Don’t get me wrong: there are plenty of valid reasons to moderate some foods or nutrients for your health. People working to improve their cholesterol levels, or help their child avoid food allergens are motivated to optimize their health. There are also probably a ton of ultra-processed foods in your environment, and if you’re under-nourished/dieting, they’ll seem irresistable. This might lead you to believe you have a sugar addiction, for example, when really your brain just needs more glucose. There are also signs that the pandemic and the ongoing demands of isolation have played a significant role in disordered eating, and what I’ve called scarcity nutrition. This makes sense: most people enjoy eating with other people, and eating alone is hard. The psychology of food restriction is that often the foods you’ve labelled as forbidden are the foods you most desire. The more you view food from the lens of scarcity, the more you’ll likely focus on food, adding more and more rules, and feeling worse whenever you inevitably break them.
On the other end of this continuum, nutrition abundance can allow you to relax around food, reflect on your diet overall instead of fixating on specific foods, and become less critical of yourself. There’s even research evidence that when you enjoy your food, you get more nutritional benefit from it. Abundance nutrition means you recognize the need to eat food regularly to match your hunger levels, that you have minimal feelings of guilt or shame about your diet, can appreciate what your body does for you (even when things go wrong), and that you can recognize and ignore messages from diet culture. Getting some perspective on healthy eating can be so helpful in making space for other things in life that you care about.
If you feel like you’re trapped in diet culture and a scarcity mindset, here are a few things to try:
Let go of black-and-white or perfectionist thinking when it comes to food. And in life in general :)
Read and re-read the 10 principles of Intuitive Eating.

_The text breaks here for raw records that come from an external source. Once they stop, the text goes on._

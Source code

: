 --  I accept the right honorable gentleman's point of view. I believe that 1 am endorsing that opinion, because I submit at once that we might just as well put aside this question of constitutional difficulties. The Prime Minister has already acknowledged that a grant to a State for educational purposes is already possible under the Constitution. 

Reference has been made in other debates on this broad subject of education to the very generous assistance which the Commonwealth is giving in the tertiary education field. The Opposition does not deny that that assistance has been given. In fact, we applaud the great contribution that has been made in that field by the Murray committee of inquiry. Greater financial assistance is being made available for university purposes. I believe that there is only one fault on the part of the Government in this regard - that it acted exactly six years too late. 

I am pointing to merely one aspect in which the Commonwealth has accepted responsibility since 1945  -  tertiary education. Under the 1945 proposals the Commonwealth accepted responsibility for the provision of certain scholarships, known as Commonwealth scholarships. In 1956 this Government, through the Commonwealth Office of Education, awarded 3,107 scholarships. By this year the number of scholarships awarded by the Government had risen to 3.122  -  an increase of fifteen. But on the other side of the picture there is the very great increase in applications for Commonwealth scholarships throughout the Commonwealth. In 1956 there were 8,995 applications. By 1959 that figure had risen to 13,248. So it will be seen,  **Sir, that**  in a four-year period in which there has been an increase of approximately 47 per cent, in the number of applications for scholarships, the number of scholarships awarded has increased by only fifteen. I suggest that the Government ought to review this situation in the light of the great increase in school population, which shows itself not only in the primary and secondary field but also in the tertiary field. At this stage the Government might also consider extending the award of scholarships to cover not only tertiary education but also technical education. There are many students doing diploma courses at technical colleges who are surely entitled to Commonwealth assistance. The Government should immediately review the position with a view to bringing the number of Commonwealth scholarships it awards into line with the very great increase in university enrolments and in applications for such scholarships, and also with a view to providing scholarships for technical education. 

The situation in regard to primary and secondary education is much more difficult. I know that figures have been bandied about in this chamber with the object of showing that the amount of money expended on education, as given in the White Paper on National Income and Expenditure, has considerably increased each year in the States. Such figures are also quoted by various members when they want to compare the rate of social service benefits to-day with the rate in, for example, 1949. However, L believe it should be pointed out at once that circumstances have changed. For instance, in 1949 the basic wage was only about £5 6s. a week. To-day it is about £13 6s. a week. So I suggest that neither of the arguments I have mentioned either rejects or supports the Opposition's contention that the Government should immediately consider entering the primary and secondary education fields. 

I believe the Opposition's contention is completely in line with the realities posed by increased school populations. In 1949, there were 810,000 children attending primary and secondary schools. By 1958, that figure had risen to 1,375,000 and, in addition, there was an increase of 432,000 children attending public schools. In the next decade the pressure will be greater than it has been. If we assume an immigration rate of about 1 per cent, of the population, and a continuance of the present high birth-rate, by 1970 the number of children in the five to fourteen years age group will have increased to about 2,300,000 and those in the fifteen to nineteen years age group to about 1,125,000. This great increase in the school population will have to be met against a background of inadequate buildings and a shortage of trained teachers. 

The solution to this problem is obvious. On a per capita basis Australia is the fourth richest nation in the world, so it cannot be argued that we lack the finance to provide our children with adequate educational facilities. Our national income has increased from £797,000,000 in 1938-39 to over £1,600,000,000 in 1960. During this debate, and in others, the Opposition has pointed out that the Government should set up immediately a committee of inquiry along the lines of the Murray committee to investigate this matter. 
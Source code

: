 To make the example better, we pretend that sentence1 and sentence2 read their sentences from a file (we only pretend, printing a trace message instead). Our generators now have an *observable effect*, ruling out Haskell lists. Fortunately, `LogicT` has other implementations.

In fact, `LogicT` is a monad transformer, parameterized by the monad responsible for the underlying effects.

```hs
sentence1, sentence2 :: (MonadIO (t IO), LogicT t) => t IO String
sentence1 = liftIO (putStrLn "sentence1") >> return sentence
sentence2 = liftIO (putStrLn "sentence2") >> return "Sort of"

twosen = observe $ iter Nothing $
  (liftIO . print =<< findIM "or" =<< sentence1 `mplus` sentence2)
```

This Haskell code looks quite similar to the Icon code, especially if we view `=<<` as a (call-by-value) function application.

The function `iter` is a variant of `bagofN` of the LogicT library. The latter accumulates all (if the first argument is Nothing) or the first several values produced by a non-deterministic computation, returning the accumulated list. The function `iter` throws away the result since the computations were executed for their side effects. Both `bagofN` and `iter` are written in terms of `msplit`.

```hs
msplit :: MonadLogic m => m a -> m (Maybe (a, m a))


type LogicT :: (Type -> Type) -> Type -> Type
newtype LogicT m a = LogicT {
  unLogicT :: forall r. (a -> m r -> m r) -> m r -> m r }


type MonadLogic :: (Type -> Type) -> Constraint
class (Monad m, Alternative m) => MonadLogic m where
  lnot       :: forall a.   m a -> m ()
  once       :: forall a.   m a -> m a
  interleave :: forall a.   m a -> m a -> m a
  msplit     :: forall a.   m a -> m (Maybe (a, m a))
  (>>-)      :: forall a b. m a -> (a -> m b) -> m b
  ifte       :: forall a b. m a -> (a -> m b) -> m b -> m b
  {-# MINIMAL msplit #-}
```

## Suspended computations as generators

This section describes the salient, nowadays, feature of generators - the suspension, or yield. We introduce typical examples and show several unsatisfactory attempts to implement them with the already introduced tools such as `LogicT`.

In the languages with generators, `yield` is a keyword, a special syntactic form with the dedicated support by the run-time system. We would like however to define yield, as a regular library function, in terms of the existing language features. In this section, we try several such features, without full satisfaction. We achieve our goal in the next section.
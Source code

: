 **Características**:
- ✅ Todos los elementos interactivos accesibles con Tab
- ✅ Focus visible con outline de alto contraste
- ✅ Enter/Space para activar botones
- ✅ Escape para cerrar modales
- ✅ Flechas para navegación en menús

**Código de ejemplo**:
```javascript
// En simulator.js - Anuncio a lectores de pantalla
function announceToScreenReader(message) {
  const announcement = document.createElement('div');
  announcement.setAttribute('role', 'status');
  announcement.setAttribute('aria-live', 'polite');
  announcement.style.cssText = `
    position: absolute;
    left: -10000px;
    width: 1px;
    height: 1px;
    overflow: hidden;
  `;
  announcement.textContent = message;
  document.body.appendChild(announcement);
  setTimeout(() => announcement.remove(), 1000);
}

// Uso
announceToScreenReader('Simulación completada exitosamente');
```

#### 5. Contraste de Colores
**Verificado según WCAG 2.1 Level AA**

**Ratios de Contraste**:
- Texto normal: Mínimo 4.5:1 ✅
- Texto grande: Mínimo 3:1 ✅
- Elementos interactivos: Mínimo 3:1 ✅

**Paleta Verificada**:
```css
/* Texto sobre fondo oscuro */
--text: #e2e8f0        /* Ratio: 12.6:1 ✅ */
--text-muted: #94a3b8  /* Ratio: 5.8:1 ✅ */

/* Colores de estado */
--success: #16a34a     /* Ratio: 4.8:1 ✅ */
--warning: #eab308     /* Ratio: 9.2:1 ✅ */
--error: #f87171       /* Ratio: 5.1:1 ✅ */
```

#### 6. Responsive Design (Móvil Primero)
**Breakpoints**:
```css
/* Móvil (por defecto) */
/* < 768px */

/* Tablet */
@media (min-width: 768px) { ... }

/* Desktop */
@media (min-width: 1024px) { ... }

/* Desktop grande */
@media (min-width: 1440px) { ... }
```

Know that diet culture (especially wellness influencers on social media) greatly exaggerates claims. Be skeptical, and remember the general rule that extraordinary claims require extraordinary evidence.
Don’t feel bad about falling for false information on the internet. It’s increasingly difficult to navigate nutrition information, even in mainstream media.
If you come across a new finding or dietary change you want to try, consider how much it’s asking of you, what the benefits and drawbacks would be, and how much it would disrupt your life.
Remember that nutrition works gradually over time, and it’s best to aim for long-term healthy habits rather than extreme but short-lived changes.
Check in with a registered dietitian. We’re trained specifically to assess nutrition information and weigh different kinds of evidence within the context of individual lives.
Consider whether the claim is framed in terms of abundance or scarcity. Examples below.
Examples of red flags for nutrition scarcity:
“10 foods you should never eat”
“Hack your body’s hunger by…”
“Hidden sources of toxins you eat every day”
Do yourself (and your body) a favour and skip this kind of fear-mongering content.
Examples of nutrition abundance content:
“Tips for getting more fibre on a busy schedule”
“Appreciating your post-partum body”
“Foods to support your workout”
It’s hard to embrace an abundance mindset if you’ve adopted many food fears over time. One of my favourite things as a dietitian is helping people loosen unnecessary food restrictions, so remember that I’m here to help!